**TASK STATEMENT:** Show the lines below where "needs" occurs.

◆ ◆ ◆ ◆ ◆

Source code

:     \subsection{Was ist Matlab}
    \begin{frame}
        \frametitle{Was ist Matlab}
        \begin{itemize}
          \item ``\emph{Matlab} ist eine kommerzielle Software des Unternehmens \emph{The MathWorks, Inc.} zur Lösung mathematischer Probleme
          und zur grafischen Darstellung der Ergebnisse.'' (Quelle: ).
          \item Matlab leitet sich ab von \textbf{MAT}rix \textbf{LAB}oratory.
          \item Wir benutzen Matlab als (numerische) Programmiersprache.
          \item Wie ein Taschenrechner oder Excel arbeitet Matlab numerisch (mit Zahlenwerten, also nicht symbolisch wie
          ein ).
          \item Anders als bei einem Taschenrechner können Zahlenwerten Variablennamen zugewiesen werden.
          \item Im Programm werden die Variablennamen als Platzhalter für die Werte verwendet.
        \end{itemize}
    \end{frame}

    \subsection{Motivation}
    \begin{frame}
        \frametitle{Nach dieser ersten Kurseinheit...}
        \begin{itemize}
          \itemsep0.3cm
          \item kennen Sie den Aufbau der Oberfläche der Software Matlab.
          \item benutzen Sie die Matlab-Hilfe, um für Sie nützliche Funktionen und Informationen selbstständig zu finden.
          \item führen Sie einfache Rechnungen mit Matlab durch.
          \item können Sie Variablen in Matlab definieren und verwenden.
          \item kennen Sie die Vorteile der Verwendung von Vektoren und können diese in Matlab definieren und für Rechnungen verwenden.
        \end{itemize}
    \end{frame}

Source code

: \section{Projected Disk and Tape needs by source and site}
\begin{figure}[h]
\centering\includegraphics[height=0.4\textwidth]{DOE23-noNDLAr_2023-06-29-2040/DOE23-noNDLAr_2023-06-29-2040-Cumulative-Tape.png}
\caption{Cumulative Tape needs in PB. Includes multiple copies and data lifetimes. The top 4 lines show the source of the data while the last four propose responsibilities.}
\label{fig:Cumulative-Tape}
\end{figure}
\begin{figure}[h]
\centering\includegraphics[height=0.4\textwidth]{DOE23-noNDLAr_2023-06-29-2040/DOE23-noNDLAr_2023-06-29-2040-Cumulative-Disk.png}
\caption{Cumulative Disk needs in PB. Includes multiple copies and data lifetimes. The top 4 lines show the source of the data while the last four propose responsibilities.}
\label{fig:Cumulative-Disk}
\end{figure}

◆ ◆ ◆ ◆ ◆

**SOLUTION TO THIS PROBLEM:**
: \section{Projected Disk and Tape needs by source and site}
\caption{Cumulative Tape needs in PB. Includes multiple copies and data lifetimes. The top 4 lines show the source of the data while the last four propose responsibilities.}
\caption{Cumulative Disk needs in PB. Includes multiple copies and data lifetimes. The top 4 lines show the source of the data while the last four propose responsibilities.}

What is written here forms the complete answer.